Dwi menambahkan jika timnya memilih untuk menggunakan tepung porang karena ingin Indonesia memiliki banyak inovasi pengolahan dari umbi porang. Selama ini Indonesia hanya mengekspor bahan mentah dari umbi porang.
"Kedepannya dengan salah satu ide yang kami cetuskan berupa cookies akan muncul inovasi inovasi baru cara pengolahan umbi porang, sehingga menambah nilai ekonomi dari umbi porang dan mampu membantu perekonomian para petani porang yang cukup banyak di Jawa Timur," ungkap Dwi.
Muhammad Fachruddin, Agung Firmansyah dan Azizatur Rofi'ah. (Foto: Dok Unusa)
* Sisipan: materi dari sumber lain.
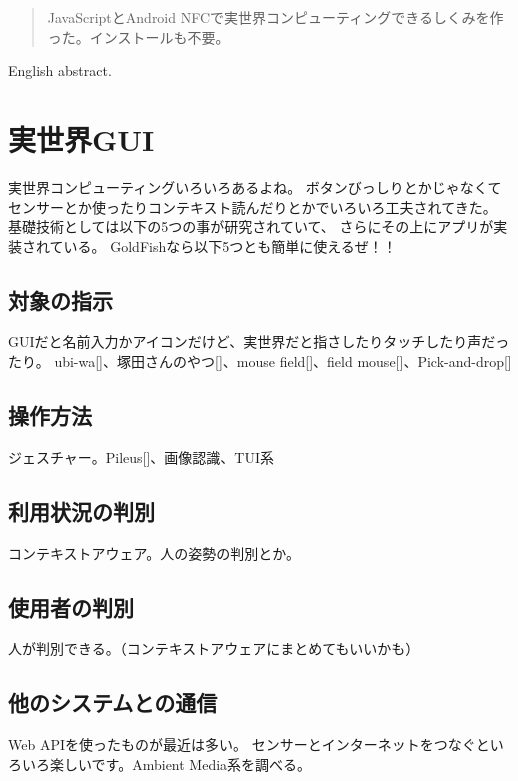 
\begin{abstract}
JavaScriptとAndroid NFCで実世界コンピューティングできるしくみを作った。インストールも不要。
\end{abstract}

\begin{eabstract}
English abstract.
\end{eabstract}

\maketitle

\section{実世界GUI}\label{sec:Introduction}

実世界コンピューティングいろいろあるよね。
ボタンびっしりとかじゃなくてセンサーとか使ったりコンテキスト読んだりとかでいろいろ工夫されてきた。
基礎技術としては以下の5つの事が研究されていて、
さらにその上にアプリが実装されている。
GoldFishなら以下5つとも簡単に使えるぜ！！


\subsection{対象の指示}
GUIだと名前入力かアイコンだけど、実世界だと指さしたりタッチしたり声だったり。
ubi-wa[]、塚田さんのやつ[]、mouse field[]、field mouse[]、Pick-and-drop[]

\subsection{操作方法}
ジェスチャー。Pileus[]、画像認識、TUI系

\subsection{利用状況の判別}
コンテキストアウェア。人の姿勢の判別とか。

\subsection{使用者の判別}
人が判別できる。（コンテキストアウェアにまとめてもいいかも）

\subsection{他のシステムとの通信}
Web APIを使ったものが最近は多い。
センサーとインターネットをつなぐといろいろ楽しいです。Ambient Media系を調べる。

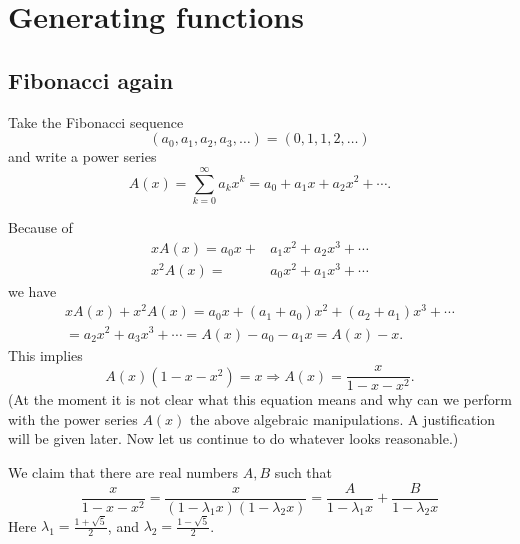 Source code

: \begin{page}
\setcounter{section}{2}
\setcounter{subsection}{1}
\setcounter{dfn}{0}
\label{portion:816}

\section{Generating functions}


\end{page}

\begin{page}
\setcounter{section}{2}
\setcounter{subsection}{2}
\setcounter{dfn}{0}
\label{portion:818}

\subsection{Fibonacci again}
\label{sec:FibAgain}
Take the Fibonacci sequence
\[
(a_0, a_1, a_2, a_3, \ldots) = (0, 1, 1, 2, \ldots)
\]
and write a power series
\[
A(x) = \sum_{k=0}^\infty a_k x^k = a_0 + a_1 x + a_2 x^2 + \cdots.
\]

Because of
\begin{align*}
xA(x)  = a_0x + & a_1x^2 + a_2x^3 + \cdots\\
x^2A(x)  = & a_0x^2 + a_1x^3 + \cdots
\end{align*}
we have
\begin{multline*}
xA(x) + x^2A(x) = a_0 x + (a_1+a_0)x^2 + (a_2+a_1)x^3 + \cdots\\
= a_2x^2 + a_3x^3 + \cdots = A(x) - a_0 - a_1 x = A(x) - x.
\end{multline*}
This implies
\[
A(x)(1-x-x^2) = x \Rightarrow A(x) = \frac{x}{1-x-x^2}.
\]
(At the moment it is not clear what this equation means and why can we perform with the power series $A(x)$ the above algebraic manipulations.
A justification will be given later. Now let us continue to do whatever looks reasonable.)

We claim that there are real numbers $A, B$ such that
\[
\frac{x}{1-x-x^2} = \frac{x}{(1-\lambda_1x)(1-\lambda_2x)} = \frac{A}{1-\lambda_1x} + \frac{B}{1-\lambda_2x}
\]
Here $\lambda_1 = \frac{1+\sqrt{5}}2$, and $\lambda_2 = \frac{1-\sqrt{5}}2$.


\end{page}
Dwi mengungkapkan, kesulitan yang dialami mereka saat mengolah umbi porang adalah karena termasuk jenis tanaman tahunan, sehingga harus menunggu hingga satu sampai dua tahun baru bisa dipanen.
“Selain itu harga tepung porang juga cukup mahal dan harganya di pasaran tidak setabil, sehingga dalam mengolahnya menjadi tepung kami langsung berkerjasama dengan petani untuk membelinya," ucap Dwi.
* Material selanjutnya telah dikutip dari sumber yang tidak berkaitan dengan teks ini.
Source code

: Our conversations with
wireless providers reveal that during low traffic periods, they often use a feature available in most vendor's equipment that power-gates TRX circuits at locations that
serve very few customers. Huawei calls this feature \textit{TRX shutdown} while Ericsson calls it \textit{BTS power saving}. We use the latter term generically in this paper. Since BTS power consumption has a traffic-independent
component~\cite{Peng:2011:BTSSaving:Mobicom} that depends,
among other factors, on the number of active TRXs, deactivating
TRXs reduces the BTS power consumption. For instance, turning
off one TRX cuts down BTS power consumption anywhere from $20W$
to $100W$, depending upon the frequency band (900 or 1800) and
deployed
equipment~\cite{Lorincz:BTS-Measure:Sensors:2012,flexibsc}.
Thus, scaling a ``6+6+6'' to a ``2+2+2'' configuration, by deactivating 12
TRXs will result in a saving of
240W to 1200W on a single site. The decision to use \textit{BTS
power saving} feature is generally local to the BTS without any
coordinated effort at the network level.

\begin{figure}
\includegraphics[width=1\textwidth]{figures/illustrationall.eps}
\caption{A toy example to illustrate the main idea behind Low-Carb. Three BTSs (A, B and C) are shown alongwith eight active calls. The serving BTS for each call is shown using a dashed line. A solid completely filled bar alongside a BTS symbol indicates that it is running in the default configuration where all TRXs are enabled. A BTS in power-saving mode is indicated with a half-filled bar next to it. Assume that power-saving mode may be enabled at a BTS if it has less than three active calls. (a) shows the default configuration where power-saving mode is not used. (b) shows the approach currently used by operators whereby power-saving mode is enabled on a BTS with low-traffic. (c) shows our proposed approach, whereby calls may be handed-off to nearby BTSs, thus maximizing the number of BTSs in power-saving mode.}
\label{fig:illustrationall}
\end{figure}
Untuk cookiesnya, Dwi menjelaskan satu wadah cookiesnya terdapat coco chip membentuk huruf braille hingga membentuk kata-kata motivasi.
"Kami ingin memberikan kesan untuk penyandang tunanetra mendapatkan motivasi dari kata-kata penyemangat dari setiap membeli Co-Man," ungkapnya.